Councilmember Emerald then seconded the motion.
 
  The final vote broke along party lines, no Democrat daring to challenge union power.

With that kind of organized opposition the Mayor knows very well that he will never be able to implement Managed Competition "by agreement" with the unions.

City Attorney Jan Goldstone, has already provided the answer - if Sanders has the courage to take it. According to this legal opinion dated October 8, 2009, under the current strong mayor form of government Sanders does not have to negotiate with the unions in order to implement managed competition. Goldsmith explains: "Section 117(c) does not mandate that the Mayor solicit proposals from City departments before outsourcing."

He goes on to explain that outsourcing is in compliance with state collective bargaining laws provided certain safeguards are followed e.g. "the City must provide notice to the affected employee organization and [be given an] opportunity to negotiate prior to the decision to contract out the work".

That's clear enough - from the elected City Attorney. If this Mayor is serious about implementing managed competition and/or business process re-engineering, he should get on with it. Blaming the unions and City Council is wearing a little thin.

       
  10/23/09   "Mean" bloggers draw fire from a Port Commissioner.
      by Pat Flannery                                                      top^
 
Port Commissioner Lee Burdick wrote an op-ed piece in the Union-Tribune today. I posted a comment there only to have it taken down by the U-T. I guess it was too "mean" for the tender ears of Ms. Burdick.

Here, you be the judge:

"Spoken like the true corporate lobbyist that she is, from her time as government affairs lawyer (that's what lobbyists prefer to call themselves) for Jimsair, to her present job with lobbyist/law firm Higgs, Fletcher & Mack, where according to its website she "recently helped a local winery overcome Riverside County land use regulations to establish an approved vineyard plot and planting plan." Note the word "overcome".

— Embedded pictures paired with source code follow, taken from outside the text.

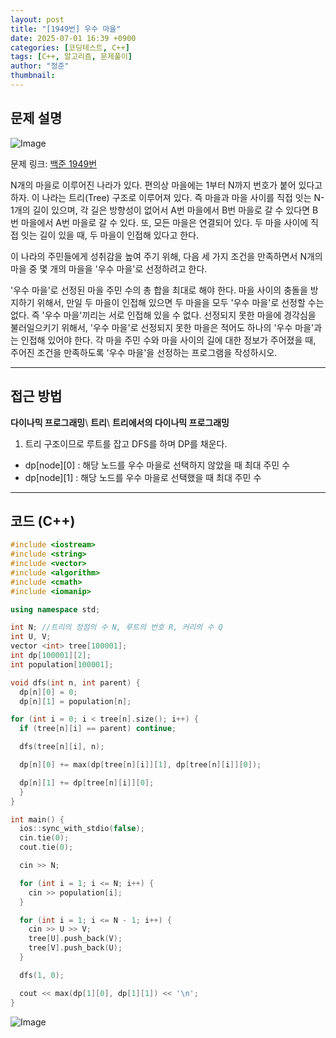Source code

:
 ```yaml
---
layout: post
title: "[1949번] 우수 마을"
date: 2025-07-01 16:39 +0900
categories: [코딩테스트, C++]
tags: [C++, 알고리즘, 문제풀이]
author: "정준"
thumbnail: 
---
```


## 문제 설명

![Image](https://github.com/user-attachments/assets/6cfa556d-d60b-4ea2-85e1-2627fb2e2fb0)

문제 링크: [백준 1949번](https://www.acmicpc.net/problem/1949)

N개의 마을로 이루어진 나라가 있다. 편의상 마을에는 1부터 N까지 번호가 붙어 있다고 하자. 이 나라는 트리(Tree) 구조로 이루어져 있다. 즉 마을과 마을 사이를 직접 잇는 N-1개의 길이 있으며, 각 길은 방향성이 없어서 A번 마을에서 B번 마을로 갈 수 있다면 B번 마을에서 A번 마을로 갈 수 있다. 또, 모든 마을은 연결되어 있다. 두 마을 사이에 직접 잇는 길이 있을 때, 두 마을이 인접해 있다고 한다.

이 나라의 주민들에게 성취감을 높여 주기 위해, 다음 세 가지 조건을 만족하면서 N개의 마을 중 몇 개의 마을을 '우수 마을'로 선정하려고 한다.

'우수 마을'로 선정된 마을 주민 수의 총 합을 최대로 해야 한다.
마을 사이의 충돌을 방지하기 위해서, 만일 두 마을이 인접해 있으면 두 마을을 모두 '우수 마을'로 선정할 수는 없다. 즉 '우수 마을'끼리는 서로 인접해 있을 수 없다.
선정되지 못한 마을에 경각심을 불러일으키기 위해서, '우수 마을'로 선정되지 못한 마을은 적어도 하나의 '우수 마을'과는 인접해 있어야 한다.
각 마을 주민 수와 마을 사이의 길에 대한 정보가 주어졌을 때, 주어진 조건을 만족하도록 '우수 마을'을 선정하는 프로그램을 작성하시오.

---

## 접근 방법

**다이나믹 프로그래밍**\\
**트리**\\
**트리에서의 다이나믹 프로그래밍**

1. 트리 구조이므로 루트를 잡고 DFS를 하며 DP를 채운다.
- dp[node][0] : 해당 노드를 우수 마을로 선택하지 않았을 때 최대 주민 수
- dp[node][1] : 해당 노드를 우수 마을로 선택했을 때 최대 주민 수

---

## 코드 (C++)

```cpp
#include <iostream>
#include <string>
#include <vector>
#include <algorithm>
#include <cmath>
#include <iomanip>

using namespace std;

int N; //트리의 정점의 수 N, 루트의 번호 R, 커리의 수 Q
int U, V;
vector <int> tree[100001];
int dp[100001][2];
int population[100001];

void dfs(int n, int parent) {
  dp[n][0] = 0;
  dp[n][1] = population[n];

for (int i = 0; i < tree[n].size(); i++) {
  if (tree[n][i] == parent) continue;

  dfs(tree[n][i], n);

  dp[n][0] += max(dp[tree[n][i]][1], dp[tree[n][i]][0]);

  dp[n][1] += dp[tree[n][i]][0]; 
  }
}

int main() {
  ios::sync_with_stdio(false);
  cin.tie(0);
  cout.tie(0);

  cin >> N;

  for (int i = 1; i <= N; i++) {
    cin >> population[i];
  }

  for (int i = 1; i <= N - 1; i++) {
    cin >> U >> V;
    tree[U].push_back(V);
    tree[V].push_back(U); 
  }

  dfs(1, 0);

  cout << max(dp[1][0], dp[1][1]) << '\n';
}
```

![Image](https://github.com/user-attachments/assets/bd980817-0438-4867-898a-ab280be87c4f)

Fellow lobbyists successfully engineered her appointment to the Port Commission to help the Port District "overcome" California land use regulations such as CEQA in the Port District's North Embarcadero Visionary Plan.

At the time of her appointment she admitted that she knew very little about Port District issues but promised to listen. Yes, but to whom? My concern is that as a veteran corporate lobbyist she will listen more to Carnival Cruise Lines, than to "mean" bloggers like me who happen to care about the waterfront."

That was my comment. Who does this woman represent that it gives her such power at the Union-Tribune? I reached her on the telephone later. She fully condoned the U-T censorship. She said the reason the U-T removed my comment was because it was "offensive". Offensive to whom? I have no doubt it was "offensive" to Cardinal Cruise Lines. Does she represent them?

I asked how her problem with the independence of blogs comports with the following sentiments in her op-ed piece: "So I vow to listen more and to speak less. I will seek to understand others before I try to impose my understanding on them." When she had finished her lecture on blogs, our conversation was over. So much for being a good listener.

It seems corporate interests have another puppet on the Port Commission. The U-T's action today, once again, gave positive proof that corporate interests dictate its editorial policy. After all, corporations like Carnival Cruise Lines advertize in "newspapers".